Task to carry out:
List each line of the data that holds the string "sendResponse".

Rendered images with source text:
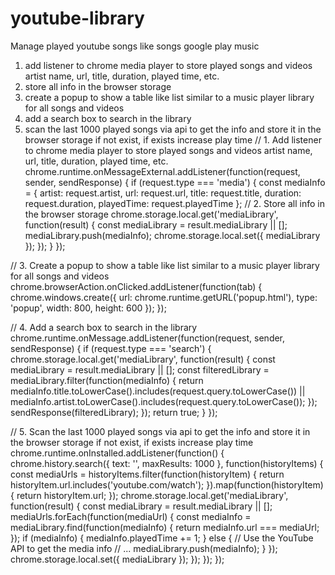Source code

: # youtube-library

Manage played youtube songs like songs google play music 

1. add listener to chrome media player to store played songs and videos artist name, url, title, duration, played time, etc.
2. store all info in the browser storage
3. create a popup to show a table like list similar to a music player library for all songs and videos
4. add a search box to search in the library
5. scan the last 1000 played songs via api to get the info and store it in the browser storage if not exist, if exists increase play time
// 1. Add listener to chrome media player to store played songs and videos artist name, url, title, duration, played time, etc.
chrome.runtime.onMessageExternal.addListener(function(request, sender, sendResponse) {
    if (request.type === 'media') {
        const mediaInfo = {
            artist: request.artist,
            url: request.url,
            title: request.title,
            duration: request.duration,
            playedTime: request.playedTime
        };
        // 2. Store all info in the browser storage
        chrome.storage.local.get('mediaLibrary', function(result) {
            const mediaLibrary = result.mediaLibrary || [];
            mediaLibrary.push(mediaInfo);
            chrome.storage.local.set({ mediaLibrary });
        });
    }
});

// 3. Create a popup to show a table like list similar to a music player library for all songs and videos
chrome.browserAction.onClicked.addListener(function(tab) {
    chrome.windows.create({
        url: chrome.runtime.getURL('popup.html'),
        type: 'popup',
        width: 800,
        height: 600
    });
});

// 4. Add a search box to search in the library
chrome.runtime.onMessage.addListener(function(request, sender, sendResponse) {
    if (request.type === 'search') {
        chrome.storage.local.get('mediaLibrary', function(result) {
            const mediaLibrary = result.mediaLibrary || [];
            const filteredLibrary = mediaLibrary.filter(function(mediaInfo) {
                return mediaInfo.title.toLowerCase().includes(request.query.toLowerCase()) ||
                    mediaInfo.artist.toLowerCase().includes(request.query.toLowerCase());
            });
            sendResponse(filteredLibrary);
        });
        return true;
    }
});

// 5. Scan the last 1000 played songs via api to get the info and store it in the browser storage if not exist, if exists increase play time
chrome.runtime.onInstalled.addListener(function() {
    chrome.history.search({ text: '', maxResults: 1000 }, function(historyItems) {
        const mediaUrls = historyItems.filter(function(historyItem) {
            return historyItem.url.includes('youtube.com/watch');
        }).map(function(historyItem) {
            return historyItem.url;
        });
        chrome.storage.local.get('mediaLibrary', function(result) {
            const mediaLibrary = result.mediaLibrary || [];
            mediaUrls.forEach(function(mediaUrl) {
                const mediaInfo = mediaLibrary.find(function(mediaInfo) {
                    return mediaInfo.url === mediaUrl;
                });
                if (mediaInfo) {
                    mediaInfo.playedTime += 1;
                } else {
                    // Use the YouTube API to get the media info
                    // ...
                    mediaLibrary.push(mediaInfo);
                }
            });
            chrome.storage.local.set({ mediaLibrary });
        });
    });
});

==

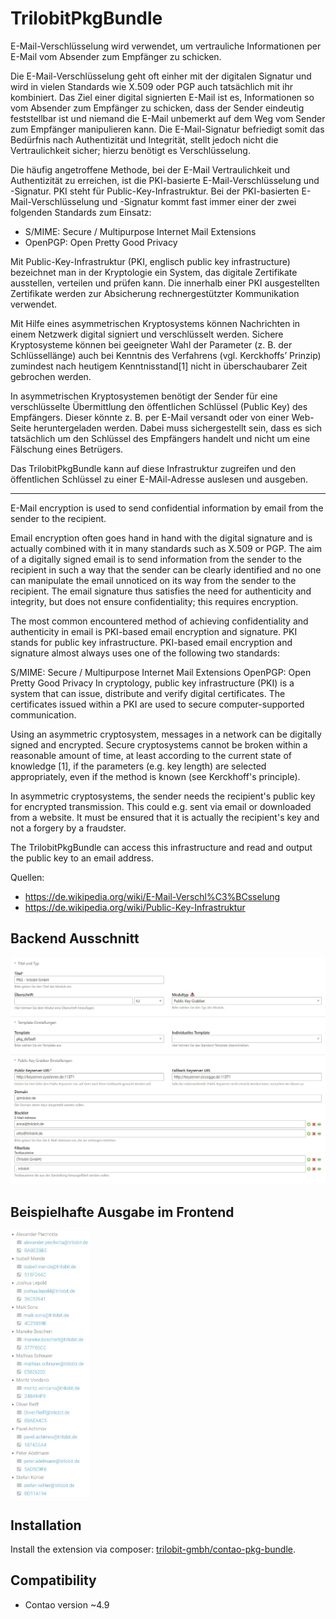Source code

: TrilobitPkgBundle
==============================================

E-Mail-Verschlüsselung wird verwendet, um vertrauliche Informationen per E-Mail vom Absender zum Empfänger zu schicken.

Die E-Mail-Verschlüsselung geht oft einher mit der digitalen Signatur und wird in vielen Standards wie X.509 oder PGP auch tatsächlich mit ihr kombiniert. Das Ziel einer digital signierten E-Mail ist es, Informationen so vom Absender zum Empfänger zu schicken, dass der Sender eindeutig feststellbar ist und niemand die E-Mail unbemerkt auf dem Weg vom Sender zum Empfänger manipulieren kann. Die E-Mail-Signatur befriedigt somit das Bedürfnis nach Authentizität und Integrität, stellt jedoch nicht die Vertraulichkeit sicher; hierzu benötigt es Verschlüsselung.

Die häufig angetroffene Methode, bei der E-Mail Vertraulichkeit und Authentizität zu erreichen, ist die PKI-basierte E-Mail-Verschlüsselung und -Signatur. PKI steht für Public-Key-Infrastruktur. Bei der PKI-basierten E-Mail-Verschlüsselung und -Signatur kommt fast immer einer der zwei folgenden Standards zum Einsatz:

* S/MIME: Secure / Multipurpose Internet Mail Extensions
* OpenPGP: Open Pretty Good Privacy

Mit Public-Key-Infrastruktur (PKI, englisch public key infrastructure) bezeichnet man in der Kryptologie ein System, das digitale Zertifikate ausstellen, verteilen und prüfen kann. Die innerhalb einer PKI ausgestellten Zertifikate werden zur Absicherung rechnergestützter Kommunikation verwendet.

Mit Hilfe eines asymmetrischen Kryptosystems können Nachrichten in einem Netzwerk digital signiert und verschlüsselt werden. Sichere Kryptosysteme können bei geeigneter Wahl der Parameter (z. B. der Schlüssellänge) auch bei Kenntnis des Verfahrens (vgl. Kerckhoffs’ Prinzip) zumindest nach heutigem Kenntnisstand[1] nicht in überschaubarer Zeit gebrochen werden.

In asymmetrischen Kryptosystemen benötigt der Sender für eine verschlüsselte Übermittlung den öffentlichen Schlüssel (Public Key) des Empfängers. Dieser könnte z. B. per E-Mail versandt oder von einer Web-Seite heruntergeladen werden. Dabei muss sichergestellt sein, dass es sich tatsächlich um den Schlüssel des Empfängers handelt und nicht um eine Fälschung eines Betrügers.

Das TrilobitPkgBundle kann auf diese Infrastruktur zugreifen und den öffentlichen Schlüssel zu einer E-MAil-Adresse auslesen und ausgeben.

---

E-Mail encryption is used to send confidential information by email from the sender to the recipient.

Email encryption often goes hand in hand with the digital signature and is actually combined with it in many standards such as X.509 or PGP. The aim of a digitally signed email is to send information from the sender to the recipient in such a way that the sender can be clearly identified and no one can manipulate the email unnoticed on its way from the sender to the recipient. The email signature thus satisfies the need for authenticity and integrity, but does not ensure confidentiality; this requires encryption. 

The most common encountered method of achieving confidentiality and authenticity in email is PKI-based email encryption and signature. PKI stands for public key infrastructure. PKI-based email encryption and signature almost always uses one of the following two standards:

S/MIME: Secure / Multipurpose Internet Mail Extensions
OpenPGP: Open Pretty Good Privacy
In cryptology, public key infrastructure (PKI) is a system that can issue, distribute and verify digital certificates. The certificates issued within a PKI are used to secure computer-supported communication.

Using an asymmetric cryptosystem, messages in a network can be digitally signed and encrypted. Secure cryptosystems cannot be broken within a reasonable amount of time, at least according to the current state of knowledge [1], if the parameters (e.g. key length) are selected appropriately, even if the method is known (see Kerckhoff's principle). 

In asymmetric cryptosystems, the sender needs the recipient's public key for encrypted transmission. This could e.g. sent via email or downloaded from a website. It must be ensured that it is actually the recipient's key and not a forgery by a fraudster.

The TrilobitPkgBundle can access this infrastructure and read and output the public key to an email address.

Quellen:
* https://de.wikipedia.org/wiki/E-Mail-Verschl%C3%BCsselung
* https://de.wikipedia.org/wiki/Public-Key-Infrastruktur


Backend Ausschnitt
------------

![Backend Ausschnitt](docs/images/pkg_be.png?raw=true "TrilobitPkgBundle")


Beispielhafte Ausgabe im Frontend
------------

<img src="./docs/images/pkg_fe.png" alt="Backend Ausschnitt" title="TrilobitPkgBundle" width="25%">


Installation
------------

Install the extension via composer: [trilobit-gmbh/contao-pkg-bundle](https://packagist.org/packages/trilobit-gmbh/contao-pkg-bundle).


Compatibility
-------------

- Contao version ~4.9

Solved problem:
chrome.runtime.onMessageExternal.addListener(function(request, sender, sendResponse) {
chrome.runtime.onMessage.addListener(function(request, sender, sendResponse) {
            sendResponse(filteredLibrary);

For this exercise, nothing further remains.